* **Source material**
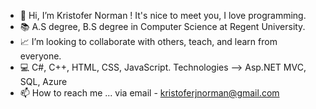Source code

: - 👋 Hi, I’m Kristofer Norman ! It's nice to meet you, I love programming. 
- 📚 A.S degree, B.S degree in Computer Science at Regent University.
- 📈 I’m looking to collaborate with others, teach, and learn from everyone.
- 💻 C#, C++, HTML, CSS, JavaScript. Technologies --> Asp.NET MVC, SQL, Azure
- 📫 How to reach me ... via email - kristoferjnorman@gmail.com
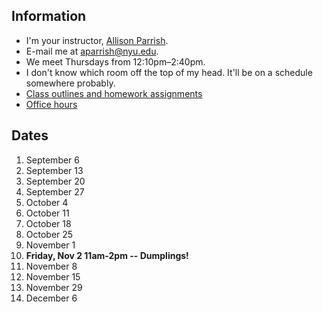 ## Information

* I'm your instructor, [Allison Parrish](http://www.decontextualize.com/).
* E-mail me at [aparrish@nyu.edu](mailto:aparrish@nyu.edu).
* We meet Thursdays from 12:10pm–2:40pm.
* I don't know which room off the top of my head. It'll be on a schedule somewhere probably.
* [Class outlines and homework assignments](https://github.com/ITPNYU/ICM-2018/wiki/Homework-Allison)
* [Office hours](http://help.itp.nyu.edu/in-person/office-hours/)

## Dates

1. September 6
2. September 13
3. September 20
4. September 27
5. October 4
6. October 11
7. October 18
8. October 25
9. November 1
10. **Friday, Nov 2 11am-2pm -- Dumplings!**
11. November 8 
12. November 15
13. November 29
14. December 6
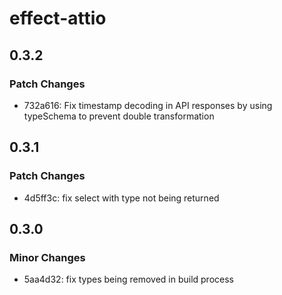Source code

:# effect-attio

## 0.3.2

### Patch Changes

- 732a616: Fix timestamp decoding in API responses by using typeSchema to prevent double transformation

## 0.3.1

### Patch Changes

- 4d5ff3c: fix select with type not being returned

## 0.3.0

### Minor Changes

- 5aa4d32: fix types being removed in build process

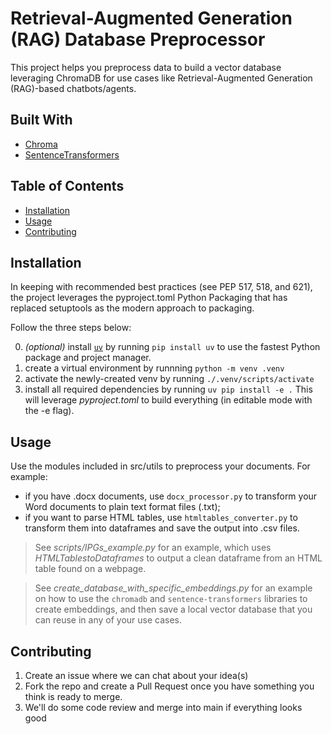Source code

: # Retrieval-Augmented Generation (RAG) Database Preprocessor
This project helps you preprocess data to build a vector database leveraging ChromaDB for use cases like Retrieval-Augmented Generation (RAG)-based chatbots/agents.

## Built With
* [Chroma](https://www.trychroma.com/)
* [SentenceTransformers](https://sbert.net/)

## Table of Contents
- [Installation](#installation)
- [Usage](#usage)
- [Contributing](#contributing)

## Installation
In keeping with recommended best practices (see PEP 517, 518, and 621), the project leverages the pyproject.toml Python Packaging that has replaced setuptools as the modern approach to packaging. 

Follow the three steps below:

0. *(optional)* install [`uv`](https://github.com/astral-sh/uv) by running `pip install uv` to use the fastest Python package and project manager.
1. create a virtual environment by runnning `python -m venv .venv`
2. activate the newly-created venv by running `./.venv/scripts/activate`
3. install all required dependencies by running `uv pip install -e .` This will leverage *pyproject.toml* to build everything (in editable mode with the -e flag).

## Usage
Use the modules included in src/utils to preprocess your documents. For example:
* if you have .docx documents, use `docx_processor.py` to transform your Word documents to plain text format files (.txt);
* if you want to parse HTML tables, use `htmltables_converter.py` to transform them into dataframes and save the output into .csv files. 
> See *scripts/IPGs_example.py* for an example, which uses *HTMLTablestoDataframes* to output a clean dataframe from an HTML table found on a webpage.

> See *create_database_with_specific_embeddings.py* for an example on how to use the `chromadb` and `sentence-transformers` libraries to create embeddings, and then save a local vector database that you can reuse in any of your use cases.

## Contributing
1. Create an issue where we can chat about your idea(s)
2. Fork the repo and create a Pull Request once you have something you think is ready to merge.
3. We'll do some code review and merge into main if everything looks good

* **Task instructions**
List all lines in the material containing the string "Retrieval".

* **Result of this exercise**
: # Retrieval-Augmented Generation (RAG) Database Preprocessor
This project helps you preprocess data to build a vector database leveraging ChromaDB for use cases like Retrieval-Augmented Generation (RAG)-based chatbots/agents.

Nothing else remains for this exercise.